* [Material supplied]:
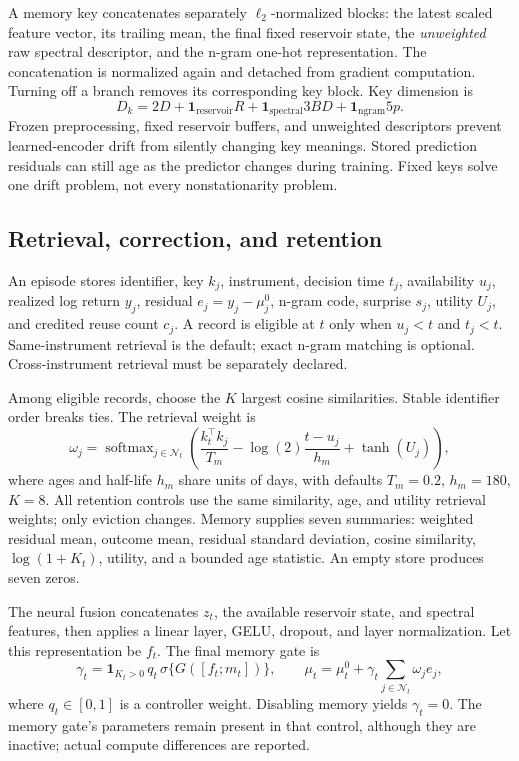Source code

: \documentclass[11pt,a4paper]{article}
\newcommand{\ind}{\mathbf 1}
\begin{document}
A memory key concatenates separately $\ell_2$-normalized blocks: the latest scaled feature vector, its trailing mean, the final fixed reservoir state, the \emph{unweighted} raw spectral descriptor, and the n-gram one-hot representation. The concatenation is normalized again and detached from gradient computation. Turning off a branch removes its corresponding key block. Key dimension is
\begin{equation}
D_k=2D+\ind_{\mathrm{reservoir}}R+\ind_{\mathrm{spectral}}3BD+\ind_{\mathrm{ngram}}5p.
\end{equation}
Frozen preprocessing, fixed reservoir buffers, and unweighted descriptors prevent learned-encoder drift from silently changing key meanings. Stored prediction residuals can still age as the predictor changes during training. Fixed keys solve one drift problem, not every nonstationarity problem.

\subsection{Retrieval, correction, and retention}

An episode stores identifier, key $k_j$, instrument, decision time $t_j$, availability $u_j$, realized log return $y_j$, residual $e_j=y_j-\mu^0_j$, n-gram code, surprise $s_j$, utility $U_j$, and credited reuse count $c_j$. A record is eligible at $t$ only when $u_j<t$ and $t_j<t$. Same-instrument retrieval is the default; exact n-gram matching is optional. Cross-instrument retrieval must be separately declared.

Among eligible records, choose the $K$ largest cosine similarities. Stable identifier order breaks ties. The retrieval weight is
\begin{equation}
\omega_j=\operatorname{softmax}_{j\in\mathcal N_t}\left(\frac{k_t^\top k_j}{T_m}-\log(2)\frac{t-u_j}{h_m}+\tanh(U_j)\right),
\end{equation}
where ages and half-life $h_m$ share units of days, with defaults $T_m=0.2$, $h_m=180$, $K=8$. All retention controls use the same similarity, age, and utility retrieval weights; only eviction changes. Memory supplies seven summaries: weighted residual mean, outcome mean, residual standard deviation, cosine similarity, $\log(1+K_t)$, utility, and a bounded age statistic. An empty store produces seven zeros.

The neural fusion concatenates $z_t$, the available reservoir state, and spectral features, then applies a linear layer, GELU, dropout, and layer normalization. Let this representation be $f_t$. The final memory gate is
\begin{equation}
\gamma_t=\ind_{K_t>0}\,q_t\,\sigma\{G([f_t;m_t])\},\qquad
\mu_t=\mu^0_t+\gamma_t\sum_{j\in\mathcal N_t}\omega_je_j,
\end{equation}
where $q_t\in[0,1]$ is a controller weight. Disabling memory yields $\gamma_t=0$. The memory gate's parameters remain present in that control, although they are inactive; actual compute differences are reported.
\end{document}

* [Exercise prompt]:
What is needed is each line from the records with the word "mathcal" in it.

* [Task response]:
\omega_j=\operatorname{softmax}_{j\in\mathcal N_t}\left(\frac{k_t^\top k_j}{T_m}-\log(2)\frac{t-u_j}{h_m}+\tanh(U_j)\right),
\mu_t=\mu^0_t+\gamma_t\sum_{j\in\mathcal N_t}\omega_je_j,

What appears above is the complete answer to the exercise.